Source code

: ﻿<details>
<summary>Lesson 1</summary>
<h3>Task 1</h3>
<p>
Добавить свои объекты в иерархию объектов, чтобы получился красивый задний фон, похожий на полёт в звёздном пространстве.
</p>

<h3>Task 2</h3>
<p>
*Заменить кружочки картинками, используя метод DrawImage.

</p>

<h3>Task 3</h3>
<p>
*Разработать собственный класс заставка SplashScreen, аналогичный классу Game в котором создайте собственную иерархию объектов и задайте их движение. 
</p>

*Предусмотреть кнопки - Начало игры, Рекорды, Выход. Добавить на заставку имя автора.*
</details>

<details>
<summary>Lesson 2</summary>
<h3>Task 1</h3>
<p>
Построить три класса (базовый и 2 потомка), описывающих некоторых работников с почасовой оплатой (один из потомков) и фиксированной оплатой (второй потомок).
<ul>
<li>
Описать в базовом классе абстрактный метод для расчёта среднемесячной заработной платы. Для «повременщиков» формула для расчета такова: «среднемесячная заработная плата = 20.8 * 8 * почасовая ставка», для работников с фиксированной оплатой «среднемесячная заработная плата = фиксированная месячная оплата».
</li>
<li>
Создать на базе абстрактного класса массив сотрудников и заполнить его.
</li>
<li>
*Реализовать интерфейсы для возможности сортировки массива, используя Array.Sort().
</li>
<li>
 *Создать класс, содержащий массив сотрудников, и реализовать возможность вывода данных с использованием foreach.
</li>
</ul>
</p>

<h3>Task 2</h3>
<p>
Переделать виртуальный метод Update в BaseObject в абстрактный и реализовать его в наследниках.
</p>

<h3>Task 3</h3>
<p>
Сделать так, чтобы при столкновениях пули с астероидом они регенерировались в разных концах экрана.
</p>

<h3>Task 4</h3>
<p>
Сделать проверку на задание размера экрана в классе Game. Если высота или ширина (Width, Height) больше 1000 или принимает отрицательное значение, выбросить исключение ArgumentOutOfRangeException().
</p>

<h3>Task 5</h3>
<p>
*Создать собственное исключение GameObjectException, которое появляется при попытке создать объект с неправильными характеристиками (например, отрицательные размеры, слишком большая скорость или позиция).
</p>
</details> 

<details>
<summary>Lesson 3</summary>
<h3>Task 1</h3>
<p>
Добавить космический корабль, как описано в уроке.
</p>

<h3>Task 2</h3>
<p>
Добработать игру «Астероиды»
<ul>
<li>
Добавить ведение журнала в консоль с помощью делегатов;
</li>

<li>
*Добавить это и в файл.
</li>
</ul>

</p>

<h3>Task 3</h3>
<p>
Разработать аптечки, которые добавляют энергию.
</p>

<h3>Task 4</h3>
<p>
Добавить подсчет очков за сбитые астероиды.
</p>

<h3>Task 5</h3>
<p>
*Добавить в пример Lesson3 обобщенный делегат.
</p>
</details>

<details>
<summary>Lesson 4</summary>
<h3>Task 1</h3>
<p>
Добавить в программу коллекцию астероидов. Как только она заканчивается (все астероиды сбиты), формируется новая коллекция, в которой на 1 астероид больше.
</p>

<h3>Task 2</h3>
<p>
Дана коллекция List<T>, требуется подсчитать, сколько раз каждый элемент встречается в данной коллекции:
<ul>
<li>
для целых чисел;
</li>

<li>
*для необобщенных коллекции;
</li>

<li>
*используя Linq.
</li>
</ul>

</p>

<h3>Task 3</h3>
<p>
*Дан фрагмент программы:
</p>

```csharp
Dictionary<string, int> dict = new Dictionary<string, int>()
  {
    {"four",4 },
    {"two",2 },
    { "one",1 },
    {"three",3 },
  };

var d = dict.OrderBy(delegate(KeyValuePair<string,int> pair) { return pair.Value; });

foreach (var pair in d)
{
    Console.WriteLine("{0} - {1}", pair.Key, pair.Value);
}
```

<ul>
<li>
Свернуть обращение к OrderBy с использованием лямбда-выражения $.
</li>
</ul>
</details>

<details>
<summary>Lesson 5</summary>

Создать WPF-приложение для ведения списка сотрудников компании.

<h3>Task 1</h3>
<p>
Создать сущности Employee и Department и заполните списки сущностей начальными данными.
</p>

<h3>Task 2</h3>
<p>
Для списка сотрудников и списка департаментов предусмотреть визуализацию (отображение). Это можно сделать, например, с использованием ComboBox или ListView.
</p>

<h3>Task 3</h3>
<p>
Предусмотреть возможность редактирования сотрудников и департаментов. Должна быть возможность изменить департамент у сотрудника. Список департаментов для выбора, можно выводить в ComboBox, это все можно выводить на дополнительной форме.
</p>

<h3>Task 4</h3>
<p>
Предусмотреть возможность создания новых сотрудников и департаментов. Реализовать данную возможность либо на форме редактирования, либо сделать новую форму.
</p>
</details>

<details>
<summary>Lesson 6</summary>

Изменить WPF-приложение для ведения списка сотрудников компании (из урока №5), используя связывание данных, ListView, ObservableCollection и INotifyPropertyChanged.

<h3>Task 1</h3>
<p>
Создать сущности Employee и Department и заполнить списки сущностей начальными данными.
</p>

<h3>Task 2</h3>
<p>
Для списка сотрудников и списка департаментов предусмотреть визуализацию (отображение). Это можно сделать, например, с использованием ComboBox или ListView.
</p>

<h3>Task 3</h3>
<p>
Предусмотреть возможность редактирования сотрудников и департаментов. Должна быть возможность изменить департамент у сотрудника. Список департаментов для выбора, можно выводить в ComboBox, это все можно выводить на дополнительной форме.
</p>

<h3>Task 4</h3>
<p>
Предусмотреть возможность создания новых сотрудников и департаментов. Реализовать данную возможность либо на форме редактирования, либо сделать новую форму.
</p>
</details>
=-=-=-=-=
> _WHAT YOU SHOULD DO_
Find every line in the records that contains the word "приложение"; copy those lines.

> _ANSWER AREA_
Создать WPF-приложение для ведения списка сотрудников компании.
Изменить WPF-приложение для ведения списка сотрудников компании (из урока №5), используя связывание данных, ListView, ObservableCollection и INotifyPropertyChanged.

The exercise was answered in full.